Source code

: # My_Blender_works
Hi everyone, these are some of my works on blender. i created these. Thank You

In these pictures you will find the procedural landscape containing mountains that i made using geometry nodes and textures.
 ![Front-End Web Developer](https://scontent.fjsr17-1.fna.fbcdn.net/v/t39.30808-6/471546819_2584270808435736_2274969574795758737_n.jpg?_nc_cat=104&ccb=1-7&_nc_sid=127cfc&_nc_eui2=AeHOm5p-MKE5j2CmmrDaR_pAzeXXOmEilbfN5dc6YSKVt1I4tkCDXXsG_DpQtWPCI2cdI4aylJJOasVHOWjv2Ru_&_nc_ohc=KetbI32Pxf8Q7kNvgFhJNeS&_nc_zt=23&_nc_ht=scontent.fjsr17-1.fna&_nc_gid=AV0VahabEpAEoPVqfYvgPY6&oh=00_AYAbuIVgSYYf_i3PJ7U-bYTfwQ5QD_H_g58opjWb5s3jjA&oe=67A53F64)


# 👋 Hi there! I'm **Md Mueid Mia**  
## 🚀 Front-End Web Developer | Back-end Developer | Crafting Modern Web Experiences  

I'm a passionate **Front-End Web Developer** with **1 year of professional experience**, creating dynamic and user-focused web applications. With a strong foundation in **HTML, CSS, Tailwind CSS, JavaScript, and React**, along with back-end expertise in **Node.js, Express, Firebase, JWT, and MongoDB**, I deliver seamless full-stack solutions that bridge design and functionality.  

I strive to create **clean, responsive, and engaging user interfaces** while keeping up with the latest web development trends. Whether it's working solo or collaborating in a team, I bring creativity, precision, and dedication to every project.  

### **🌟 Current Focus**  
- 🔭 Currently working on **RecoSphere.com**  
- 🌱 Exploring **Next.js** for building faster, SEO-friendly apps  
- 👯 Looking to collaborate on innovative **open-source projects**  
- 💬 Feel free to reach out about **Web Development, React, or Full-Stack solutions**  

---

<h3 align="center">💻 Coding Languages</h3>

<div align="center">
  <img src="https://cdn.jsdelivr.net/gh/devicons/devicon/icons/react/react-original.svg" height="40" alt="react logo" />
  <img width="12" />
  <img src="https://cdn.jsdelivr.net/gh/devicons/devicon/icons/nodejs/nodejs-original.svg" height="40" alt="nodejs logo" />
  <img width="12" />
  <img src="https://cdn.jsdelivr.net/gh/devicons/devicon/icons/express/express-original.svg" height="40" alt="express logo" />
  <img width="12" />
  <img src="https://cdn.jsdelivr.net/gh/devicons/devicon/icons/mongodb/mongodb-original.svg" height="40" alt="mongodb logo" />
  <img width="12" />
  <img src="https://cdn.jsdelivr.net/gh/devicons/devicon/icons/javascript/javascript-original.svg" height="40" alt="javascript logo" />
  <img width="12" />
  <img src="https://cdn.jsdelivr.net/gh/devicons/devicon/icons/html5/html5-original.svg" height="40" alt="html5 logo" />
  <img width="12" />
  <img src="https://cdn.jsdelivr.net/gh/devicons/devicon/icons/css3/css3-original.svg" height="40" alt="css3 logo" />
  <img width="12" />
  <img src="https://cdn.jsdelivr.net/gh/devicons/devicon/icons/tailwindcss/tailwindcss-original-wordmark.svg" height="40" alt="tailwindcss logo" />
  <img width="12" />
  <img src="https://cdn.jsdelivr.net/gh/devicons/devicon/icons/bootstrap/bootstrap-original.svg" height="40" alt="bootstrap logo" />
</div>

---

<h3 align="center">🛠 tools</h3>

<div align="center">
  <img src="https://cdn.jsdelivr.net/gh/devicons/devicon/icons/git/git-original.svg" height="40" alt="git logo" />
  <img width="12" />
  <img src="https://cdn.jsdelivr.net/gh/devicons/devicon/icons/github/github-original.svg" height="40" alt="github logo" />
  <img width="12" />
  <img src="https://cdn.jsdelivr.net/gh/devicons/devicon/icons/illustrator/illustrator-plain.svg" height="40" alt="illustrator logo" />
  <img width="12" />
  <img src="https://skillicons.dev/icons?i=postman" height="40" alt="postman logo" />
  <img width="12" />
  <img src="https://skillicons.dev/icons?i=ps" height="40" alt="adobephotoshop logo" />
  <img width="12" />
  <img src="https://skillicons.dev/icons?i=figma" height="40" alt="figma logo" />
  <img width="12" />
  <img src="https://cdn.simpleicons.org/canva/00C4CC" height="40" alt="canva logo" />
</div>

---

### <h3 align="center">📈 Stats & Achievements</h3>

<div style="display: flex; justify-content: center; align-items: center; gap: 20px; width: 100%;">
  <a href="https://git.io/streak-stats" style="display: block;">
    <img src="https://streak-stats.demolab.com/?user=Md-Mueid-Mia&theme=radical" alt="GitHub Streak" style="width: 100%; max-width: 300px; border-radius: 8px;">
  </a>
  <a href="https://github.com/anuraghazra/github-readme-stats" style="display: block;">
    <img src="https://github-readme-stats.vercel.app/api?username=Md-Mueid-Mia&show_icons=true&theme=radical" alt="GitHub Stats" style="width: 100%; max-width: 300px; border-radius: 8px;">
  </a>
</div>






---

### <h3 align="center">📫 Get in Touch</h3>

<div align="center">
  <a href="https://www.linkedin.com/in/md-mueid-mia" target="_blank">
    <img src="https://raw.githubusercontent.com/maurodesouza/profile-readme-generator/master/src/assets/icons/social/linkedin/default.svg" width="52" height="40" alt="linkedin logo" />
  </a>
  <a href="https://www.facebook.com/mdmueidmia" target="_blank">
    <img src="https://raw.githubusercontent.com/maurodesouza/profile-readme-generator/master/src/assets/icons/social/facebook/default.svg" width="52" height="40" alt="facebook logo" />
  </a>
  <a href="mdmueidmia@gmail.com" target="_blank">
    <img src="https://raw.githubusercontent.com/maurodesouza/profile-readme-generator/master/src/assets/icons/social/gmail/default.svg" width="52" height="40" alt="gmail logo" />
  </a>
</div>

• • • • •

**Task details:**
All entries must be repeated verbatim.

**Result for this task:**
Source code

: # My_Blender_works
Hi everyone, these are some of my works on blender. i created these. Thank You

In these pictures you will find the procedural landscape containing mountains that i made using geometry nodes and textures.
 ![Front-End Web Developer](https://scontent.fjsr17-1.fna.fbcdn.net/v/t39.30808-6/471546819_2584270808435736_2274969574795758737_n.jpg?_nc_cat=104&ccb=1-7&_nc_sid=127cfc&_nc_eui2=AeHOm5p-MKE5j2CmmrDaR_pAzeXXOmEilbfN5dc6YSKVt1I4tkCDXXsG_DpQtWPCI2cdI4aylJJOasVHOWjv2Ru_&_nc_ohc=KetbI32Pxf8Q7kNvgFhJNeS&_nc_zt=23&_nc_ht=scontent.fjsr17-1.fna&_nc_gid=AV0VahabEpAEoPVqfYvgPY6&oh=00_AYAbuIVgSYYf_i3PJ7U-bYTfwQ5QD_H_g58opjWb5s3jjA&oe=67A53F64)


# 👋 Hi there! I'm **Md Mueid Mia**  
## 🚀 Front-End Web Developer | Back-end Developer | Crafting Modern Web Experiences  

I'm a passionate **Front-End Web Developer** with **1 year of professional experience**, creating dynamic and user-focused web applications. With a strong foundation in **HTML, CSS, Tailwind CSS, JavaScript, and React**, along with back-end expertise in **Node.js, Express, Firebase, JWT, and MongoDB**, I deliver seamless full-stack solutions that bridge design and functionality.  

I strive to create **clean, responsive, and engaging user interfaces** while keeping up with the latest web development trends. Whether it's working solo or collaborating in a team, I bring creativity, precision, and dedication to every project.  

### **🌟 Current Focus**  
- 🔭 Currently working on **RecoSphere.com**  
- 🌱 Exploring **Next.js** for building faster, SEO-friendly apps  
- 👯 Looking to collaborate on innovative **open-source projects**  
- 💬 Feel free to reach out about **Web Development, React, or Full-Stack solutions**  

---

<h3 align="center">💻 Coding Languages</h3>

<div align="center">
  <img src="https://cdn.jsdelivr.net/gh/devicons/devicon/icons/react/react-original.svg" height="40" alt="react logo" />
  <img width="12" />
  <img src="https://cdn.jsdelivr.net/gh/devicons/devicon/icons/nodejs/nodejs-original.svg" height="40" alt="nodejs logo" />
  <img width="12" />
  <img src="https://cdn.jsdelivr.net/gh/devicons/devicon/icons/express/express-original.svg" height="40" alt="express logo" />
  <img width="12" />
  <img src="https://cdn.jsdelivr.net/gh/devicons/devicon/icons/mongodb/mongodb-original.svg" height="40" alt="mongodb logo" />
  <img width="12" />
  <img src="https://cdn.jsdelivr.net/gh/devicons/devicon/icons/javascript/javascript-original.svg" height="40" alt="javascript logo" />
  <img width="12" />
  <img src="https://cdn.jsdelivr.net/gh/devicons/devicon/icons/html5/html5-original.svg" height="40" alt="html5 logo" />
  <img width="12" />
  <img src="https://cdn.jsdelivr.net/gh/devicons/devicon/icons/css3/css3-original.svg" height="40" alt="css3 logo" />
  <img width="12" />
  <img src="https://cdn.jsdelivr.net/gh/devicons/devicon/icons/tailwindcss/tailwindcss-original-wordmark.svg" height="40" alt="tailwindcss logo" />
  <img width="12" />
  <img src="https://cdn.jsdelivr.net/gh/devicons/devicon/icons/bootstrap/bootstrap-original.svg" height="40" alt="bootstrap logo" />
</div>

---

<h3 align="center">🛠 tools</h3>

<div align="center">
  <img src="https://cdn.jsdelivr.net/gh/devicons/devicon/icons/git/git-original.svg" height="40" alt="git logo" />
  <img width="12" />
  <img src="https://cdn.jsdelivr.net/gh/devicons/devicon/icons/github/github-original.svg" height="40" alt="github logo" />
  <img width="12" />
  <img src="https://cdn.jsdelivr.net/gh/devicons/devicon/icons/illustrator/illustrator-plain.svg" height="40" alt="illustrator logo" />
  <img width="12" />
  <img src="https://skillicons.dev/icons?i=postman" height="40" alt="postman logo" />
  <img width="12" />
  <img src="https://skillicons.dev/icons?i=ps" height="40" alt="adobephotoshop logo" />
  <img width="12" />
  <img src="https://skillicons.dev/icons?i=figma" height="40" alt="figma logo" />
  <img width="12" />
  <img src="https://cdn.simpleicons.org/canva/00C4CC" height="40" alt="canva logo" />
</div>

---

### <h3 align="center">📈 Stats & Achievements</h3>

<div style="display: flex; justify-content: center; align-items: center; gap: 20px; width: 100%;">
  <a href="https://git.io/streak-stats" style="display: block;">
    <img src="https://streak-stats.demolab.com/?user=Md-Mueid-Mia&theme=radical" alt="GitHub Streak" style="width: 100%; max-width: 300px; border-radius: 8px;">
  </a>
  <a href="https://github.com/anuraghazra/github-readme-stats" style="display: block;">
    <img src="https://github-readme-stats.vercel.app/api?username=Md-Mueid-Mia&show_icons=true&theme=radical" alt="GitHub Stats" style="width: 100%; max-width: 300px; border-radius: 8px;">
  </a>
</div>






---

### <h3 align="center">📫 Get in Touch</h3>

<div align="center">
  <a href="https://www.linkedin.com/in/md-mueid-mia" target="_blank">
    <img src="https://raw.githubusercontent.com/maurodesouza/profile-readme-generator/master/src/assets/icons/social/linkedin/default.svg" width="52" height="40" alt="linkedin logo" />
  </a>
  <a href="https://www.facebook.com/mdmueidmia" target="_blank">
    <img src="https://raw.githubusercontent.com/maurodesouza/profile-readme-generator/master/src/assets/icons/social/facebook/default.svg" width="52" height="40" alt="facebook logo" />
  </a>
  <a href="mdmueidmia@gmail.com" target="_blank">
    <img src="https://raw.githubusercontent.com/maurodesouza/profile-readme-generator/master/src/assets/icons/social/gmail/default.svg" width="52" height="40" alt="gmail logo" />
  </a>
</div>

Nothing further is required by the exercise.